Embedding Graphviz Graphics in HTML Pages

August 25, 2012

You can also read this post on Github.

Motivation

Recently, the team I am working with is focusing on documenting a
complex online advertising system we developed. As you know, in
design docs, we would have figures like system architect, data flow
and etc. As programmers, we don’t want to draw if we can code. So
it would be great to have Graphviz dot graphics embedding in our
documents in HTML format.

This article describes a solution composed of Emacs-based editing
environment, an Ajax client and a Racket server that invokes Graphviz
for graphics rendering.
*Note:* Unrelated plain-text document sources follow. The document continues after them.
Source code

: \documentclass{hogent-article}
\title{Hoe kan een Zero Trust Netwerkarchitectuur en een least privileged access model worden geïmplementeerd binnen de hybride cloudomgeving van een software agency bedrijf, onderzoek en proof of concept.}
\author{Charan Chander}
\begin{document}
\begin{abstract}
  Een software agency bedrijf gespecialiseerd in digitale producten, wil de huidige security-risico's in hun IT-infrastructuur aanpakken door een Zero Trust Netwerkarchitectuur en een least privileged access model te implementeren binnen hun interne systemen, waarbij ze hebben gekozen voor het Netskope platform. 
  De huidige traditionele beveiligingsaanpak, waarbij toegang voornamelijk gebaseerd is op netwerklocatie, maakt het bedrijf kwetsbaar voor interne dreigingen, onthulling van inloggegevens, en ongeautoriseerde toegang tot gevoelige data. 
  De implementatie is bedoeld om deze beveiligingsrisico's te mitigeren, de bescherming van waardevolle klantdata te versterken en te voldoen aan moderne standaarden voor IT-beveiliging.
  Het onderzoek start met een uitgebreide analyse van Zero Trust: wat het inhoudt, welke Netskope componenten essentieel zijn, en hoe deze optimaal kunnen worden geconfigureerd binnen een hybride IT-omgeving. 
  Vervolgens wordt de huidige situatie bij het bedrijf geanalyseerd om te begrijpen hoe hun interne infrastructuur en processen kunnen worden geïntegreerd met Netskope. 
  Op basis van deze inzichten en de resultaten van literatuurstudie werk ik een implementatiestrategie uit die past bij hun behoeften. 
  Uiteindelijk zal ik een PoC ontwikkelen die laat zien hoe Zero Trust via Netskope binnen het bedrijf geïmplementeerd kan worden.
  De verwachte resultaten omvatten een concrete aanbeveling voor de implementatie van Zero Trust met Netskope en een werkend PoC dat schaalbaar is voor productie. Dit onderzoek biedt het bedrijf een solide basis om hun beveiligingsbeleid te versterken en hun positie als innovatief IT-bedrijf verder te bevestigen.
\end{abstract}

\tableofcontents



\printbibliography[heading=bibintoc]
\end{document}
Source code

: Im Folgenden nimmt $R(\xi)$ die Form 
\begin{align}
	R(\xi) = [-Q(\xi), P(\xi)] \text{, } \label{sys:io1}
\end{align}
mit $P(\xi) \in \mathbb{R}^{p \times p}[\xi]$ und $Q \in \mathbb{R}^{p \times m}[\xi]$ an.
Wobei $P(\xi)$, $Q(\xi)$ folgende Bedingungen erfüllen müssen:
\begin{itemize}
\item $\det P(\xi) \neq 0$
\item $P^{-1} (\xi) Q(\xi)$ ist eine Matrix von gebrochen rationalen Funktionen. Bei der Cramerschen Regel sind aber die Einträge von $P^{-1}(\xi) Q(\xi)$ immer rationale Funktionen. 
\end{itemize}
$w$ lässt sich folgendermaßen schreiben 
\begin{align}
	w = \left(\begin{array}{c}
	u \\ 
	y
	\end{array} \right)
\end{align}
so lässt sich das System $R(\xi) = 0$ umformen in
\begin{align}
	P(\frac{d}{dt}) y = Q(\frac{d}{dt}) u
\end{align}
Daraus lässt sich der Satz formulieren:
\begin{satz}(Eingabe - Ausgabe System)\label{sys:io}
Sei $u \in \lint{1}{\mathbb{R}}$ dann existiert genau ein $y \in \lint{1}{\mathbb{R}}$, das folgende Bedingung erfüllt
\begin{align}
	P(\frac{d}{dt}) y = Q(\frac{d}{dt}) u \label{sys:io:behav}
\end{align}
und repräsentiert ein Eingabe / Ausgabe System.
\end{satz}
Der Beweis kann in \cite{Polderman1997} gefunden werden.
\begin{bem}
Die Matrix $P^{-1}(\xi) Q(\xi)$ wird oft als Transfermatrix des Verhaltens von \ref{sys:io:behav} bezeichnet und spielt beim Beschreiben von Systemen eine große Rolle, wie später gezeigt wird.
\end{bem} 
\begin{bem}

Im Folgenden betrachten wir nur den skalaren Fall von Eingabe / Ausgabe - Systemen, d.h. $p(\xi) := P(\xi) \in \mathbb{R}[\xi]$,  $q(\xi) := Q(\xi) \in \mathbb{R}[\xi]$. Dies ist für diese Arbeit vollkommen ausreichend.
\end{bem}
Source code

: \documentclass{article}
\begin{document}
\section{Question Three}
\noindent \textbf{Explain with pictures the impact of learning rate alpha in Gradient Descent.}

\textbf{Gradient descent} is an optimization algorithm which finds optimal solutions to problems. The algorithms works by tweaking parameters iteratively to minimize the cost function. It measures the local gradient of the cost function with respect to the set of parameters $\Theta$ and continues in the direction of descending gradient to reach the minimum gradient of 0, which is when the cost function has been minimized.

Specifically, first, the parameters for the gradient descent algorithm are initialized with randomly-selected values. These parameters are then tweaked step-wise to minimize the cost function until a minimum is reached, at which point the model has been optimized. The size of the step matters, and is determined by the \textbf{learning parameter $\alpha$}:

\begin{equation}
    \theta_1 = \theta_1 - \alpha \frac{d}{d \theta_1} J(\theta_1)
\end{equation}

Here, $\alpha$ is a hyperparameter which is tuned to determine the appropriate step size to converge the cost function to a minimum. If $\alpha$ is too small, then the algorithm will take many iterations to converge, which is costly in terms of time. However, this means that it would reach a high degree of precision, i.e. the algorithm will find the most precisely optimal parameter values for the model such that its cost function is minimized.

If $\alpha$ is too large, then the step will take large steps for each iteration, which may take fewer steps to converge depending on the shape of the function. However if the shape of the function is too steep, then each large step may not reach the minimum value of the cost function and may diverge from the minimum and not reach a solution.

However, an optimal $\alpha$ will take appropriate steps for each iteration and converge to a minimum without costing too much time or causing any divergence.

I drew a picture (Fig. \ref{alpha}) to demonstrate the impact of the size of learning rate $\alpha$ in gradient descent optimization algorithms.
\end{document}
The source code is on
Github.

An illustration of the HTML source and its rendering result is as
follows:
embedded-graphviz.png

Editing

We document in HTML format, so we want to embed the Graphviz source
code in a <pre> tag. However, most HTML editors does syntax-highlight
according to HTML format, thus cannot highlight the embedded Graphviz
source code. I found an easy solution is to use Emacs (sorry for
others do not use Emacs), as it is highly customizable.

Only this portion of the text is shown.